A line qualifies if it holds the string "enabled". Copy every qualifying line from the records.

§

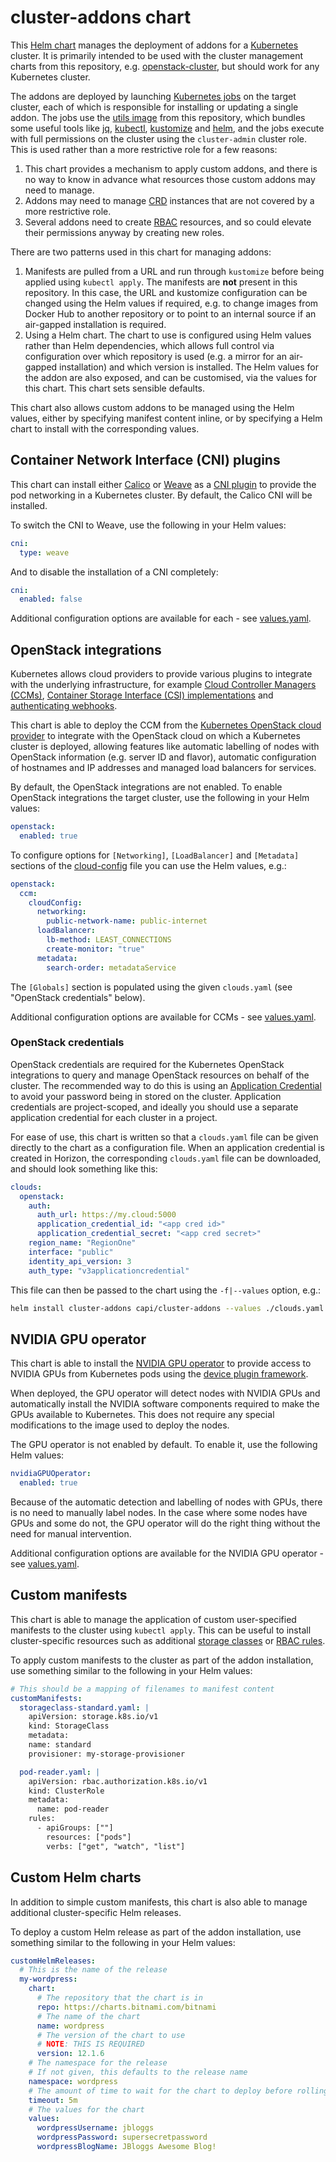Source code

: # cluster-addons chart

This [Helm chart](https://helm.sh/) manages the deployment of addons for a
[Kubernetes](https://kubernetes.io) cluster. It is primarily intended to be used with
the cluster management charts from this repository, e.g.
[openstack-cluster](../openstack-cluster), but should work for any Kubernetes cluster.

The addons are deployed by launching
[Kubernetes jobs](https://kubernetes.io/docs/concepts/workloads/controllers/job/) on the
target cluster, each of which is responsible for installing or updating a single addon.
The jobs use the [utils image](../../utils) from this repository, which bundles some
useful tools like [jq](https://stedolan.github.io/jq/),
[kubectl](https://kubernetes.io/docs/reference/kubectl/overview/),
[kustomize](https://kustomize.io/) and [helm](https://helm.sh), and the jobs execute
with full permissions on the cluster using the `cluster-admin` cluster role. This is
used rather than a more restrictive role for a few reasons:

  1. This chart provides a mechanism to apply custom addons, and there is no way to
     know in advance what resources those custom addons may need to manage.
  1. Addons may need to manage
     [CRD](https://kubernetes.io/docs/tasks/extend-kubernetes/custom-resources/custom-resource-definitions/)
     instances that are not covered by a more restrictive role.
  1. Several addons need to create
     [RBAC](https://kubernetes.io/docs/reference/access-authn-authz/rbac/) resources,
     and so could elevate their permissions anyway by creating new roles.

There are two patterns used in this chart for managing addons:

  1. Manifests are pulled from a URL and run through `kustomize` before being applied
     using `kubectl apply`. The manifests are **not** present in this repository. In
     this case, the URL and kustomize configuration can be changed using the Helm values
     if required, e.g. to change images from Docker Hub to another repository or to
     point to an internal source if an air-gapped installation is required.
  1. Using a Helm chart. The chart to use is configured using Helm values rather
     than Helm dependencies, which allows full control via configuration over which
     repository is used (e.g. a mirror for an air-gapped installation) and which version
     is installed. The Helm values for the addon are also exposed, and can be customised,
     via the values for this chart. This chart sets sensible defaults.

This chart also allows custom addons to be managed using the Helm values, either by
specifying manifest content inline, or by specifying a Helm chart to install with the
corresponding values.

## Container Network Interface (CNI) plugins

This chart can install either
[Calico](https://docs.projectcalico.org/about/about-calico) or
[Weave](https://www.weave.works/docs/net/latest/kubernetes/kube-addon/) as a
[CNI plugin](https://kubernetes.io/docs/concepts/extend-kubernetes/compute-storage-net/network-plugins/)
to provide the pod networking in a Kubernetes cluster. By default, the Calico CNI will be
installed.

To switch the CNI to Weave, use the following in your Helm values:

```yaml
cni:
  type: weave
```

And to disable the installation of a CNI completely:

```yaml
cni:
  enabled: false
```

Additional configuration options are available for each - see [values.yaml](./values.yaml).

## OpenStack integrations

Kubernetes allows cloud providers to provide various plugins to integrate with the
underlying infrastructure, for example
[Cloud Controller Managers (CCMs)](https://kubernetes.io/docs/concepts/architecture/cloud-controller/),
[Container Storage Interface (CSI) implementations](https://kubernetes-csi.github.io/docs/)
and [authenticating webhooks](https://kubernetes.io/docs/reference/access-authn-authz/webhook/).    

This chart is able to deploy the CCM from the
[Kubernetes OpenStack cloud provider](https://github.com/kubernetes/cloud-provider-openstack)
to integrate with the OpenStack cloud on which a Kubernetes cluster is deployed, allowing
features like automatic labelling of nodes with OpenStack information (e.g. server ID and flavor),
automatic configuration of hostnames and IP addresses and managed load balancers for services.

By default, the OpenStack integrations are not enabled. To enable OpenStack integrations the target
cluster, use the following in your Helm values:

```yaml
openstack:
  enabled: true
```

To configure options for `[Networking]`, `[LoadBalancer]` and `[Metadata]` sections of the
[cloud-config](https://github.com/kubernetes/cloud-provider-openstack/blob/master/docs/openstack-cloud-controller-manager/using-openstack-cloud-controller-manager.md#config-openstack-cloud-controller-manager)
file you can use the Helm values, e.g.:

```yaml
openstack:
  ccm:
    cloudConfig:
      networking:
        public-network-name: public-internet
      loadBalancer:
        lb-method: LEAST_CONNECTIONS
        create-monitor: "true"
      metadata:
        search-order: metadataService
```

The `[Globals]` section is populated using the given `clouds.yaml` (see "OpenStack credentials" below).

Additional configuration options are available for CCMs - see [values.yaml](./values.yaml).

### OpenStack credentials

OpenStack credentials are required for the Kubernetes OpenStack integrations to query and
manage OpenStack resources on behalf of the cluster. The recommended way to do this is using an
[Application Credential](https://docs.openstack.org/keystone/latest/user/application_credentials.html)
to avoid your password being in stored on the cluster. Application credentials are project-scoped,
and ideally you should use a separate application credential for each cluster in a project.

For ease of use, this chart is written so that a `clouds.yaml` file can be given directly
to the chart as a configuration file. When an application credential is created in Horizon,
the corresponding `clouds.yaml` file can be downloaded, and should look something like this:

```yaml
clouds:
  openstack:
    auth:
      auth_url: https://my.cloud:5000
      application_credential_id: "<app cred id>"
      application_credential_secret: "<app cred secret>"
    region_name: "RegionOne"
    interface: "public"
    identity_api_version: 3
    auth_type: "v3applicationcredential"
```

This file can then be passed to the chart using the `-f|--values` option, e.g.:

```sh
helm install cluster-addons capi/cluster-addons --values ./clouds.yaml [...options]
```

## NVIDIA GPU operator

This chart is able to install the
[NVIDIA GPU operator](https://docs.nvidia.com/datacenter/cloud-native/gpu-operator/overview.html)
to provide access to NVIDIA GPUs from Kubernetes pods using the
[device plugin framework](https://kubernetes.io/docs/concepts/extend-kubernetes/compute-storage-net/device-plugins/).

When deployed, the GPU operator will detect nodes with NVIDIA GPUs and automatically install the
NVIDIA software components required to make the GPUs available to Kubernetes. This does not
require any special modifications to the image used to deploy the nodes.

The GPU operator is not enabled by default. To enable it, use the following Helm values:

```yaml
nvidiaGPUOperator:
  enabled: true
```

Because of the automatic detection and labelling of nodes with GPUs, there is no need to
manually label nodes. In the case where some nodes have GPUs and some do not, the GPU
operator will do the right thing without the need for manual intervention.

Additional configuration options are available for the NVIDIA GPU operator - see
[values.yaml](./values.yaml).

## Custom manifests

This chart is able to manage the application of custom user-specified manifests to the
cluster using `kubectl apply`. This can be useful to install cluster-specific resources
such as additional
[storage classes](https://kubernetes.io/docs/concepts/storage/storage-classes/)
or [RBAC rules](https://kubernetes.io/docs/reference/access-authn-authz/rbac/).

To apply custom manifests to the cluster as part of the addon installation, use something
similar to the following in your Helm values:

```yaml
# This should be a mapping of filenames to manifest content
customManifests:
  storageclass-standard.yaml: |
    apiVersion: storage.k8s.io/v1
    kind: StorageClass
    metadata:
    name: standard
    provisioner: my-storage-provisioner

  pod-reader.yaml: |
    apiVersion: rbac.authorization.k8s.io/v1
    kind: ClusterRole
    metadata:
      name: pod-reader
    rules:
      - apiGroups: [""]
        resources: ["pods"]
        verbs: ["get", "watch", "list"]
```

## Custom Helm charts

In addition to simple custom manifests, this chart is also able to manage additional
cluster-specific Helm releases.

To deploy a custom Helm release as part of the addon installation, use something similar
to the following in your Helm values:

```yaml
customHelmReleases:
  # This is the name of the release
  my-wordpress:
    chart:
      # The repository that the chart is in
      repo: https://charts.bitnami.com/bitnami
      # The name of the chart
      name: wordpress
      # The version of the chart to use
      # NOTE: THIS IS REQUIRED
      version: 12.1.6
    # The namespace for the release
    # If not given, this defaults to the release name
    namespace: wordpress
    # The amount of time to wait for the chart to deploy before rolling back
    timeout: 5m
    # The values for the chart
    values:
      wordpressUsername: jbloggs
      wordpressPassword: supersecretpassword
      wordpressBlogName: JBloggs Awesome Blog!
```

§

◆ EXERCISE RESULT:
  enabled: false
By default, the OpenStack integrations are not enabled. To enable OpenStack integrations the target
  enabled: true
The GPU operator is not enabled by default. To enable it, use the following Helm values:
  enabled: true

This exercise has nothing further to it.